Extracted material START
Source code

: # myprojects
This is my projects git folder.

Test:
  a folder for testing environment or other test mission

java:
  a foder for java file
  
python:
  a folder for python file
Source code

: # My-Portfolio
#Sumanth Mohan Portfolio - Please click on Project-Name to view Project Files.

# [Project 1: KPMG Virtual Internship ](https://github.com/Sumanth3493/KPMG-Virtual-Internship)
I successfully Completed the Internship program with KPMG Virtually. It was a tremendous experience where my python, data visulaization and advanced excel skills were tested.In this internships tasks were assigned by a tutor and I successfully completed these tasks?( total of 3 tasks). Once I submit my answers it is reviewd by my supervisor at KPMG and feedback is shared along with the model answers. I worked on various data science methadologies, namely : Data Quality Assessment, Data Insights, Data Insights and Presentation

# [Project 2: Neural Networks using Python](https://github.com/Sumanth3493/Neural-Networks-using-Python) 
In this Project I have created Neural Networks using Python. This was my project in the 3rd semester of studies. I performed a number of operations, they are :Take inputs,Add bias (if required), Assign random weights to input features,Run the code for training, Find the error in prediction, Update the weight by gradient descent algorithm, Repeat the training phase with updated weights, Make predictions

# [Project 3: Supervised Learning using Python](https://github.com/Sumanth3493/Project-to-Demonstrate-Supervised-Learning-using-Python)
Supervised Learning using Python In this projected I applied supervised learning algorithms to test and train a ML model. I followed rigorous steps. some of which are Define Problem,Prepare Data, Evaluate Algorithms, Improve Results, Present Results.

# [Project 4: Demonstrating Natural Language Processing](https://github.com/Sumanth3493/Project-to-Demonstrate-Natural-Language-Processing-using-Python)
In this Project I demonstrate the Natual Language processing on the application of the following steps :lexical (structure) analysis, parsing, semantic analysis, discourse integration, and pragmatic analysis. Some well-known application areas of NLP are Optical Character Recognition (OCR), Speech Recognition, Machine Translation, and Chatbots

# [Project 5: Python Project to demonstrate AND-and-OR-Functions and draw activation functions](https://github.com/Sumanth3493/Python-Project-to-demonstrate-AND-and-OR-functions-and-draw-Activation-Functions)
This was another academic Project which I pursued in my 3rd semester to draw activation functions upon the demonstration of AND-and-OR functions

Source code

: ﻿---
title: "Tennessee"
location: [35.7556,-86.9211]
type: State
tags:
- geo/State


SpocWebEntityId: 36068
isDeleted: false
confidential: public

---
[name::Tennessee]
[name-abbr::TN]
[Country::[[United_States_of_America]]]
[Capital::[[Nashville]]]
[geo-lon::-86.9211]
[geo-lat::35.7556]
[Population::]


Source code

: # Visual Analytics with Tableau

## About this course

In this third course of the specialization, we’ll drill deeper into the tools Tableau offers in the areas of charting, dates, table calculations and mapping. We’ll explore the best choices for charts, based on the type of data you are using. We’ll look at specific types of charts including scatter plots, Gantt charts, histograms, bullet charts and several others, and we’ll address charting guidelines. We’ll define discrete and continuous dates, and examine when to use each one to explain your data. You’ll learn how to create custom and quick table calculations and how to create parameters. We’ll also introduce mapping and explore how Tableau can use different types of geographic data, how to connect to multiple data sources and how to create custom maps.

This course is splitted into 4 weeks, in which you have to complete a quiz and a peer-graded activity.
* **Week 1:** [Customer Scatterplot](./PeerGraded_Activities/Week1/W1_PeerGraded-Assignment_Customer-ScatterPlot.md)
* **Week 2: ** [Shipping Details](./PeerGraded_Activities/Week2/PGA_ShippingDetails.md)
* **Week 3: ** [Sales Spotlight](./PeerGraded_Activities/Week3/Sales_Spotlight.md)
Extracted material END
» **Work instruction**:
All lines above from the one holding "a folder for testing" to the one holding "# [Project 1: KPMG", inclusive, are to be copied exactly; no other line is wanted.

» **Solution to this task**:
  a folder for testing environment or other test mission

java:
  a foder for java file
  
python:
  a folder for python file
Source code

: # My-Portfolio
#Sumanth Mohan Portfolio - Please click on Project-Name to view Project Files.

# [Project 1: KPMG Virtual Internship ](https://github.com/Sumanth3493/KPMG-Virtual-Internship)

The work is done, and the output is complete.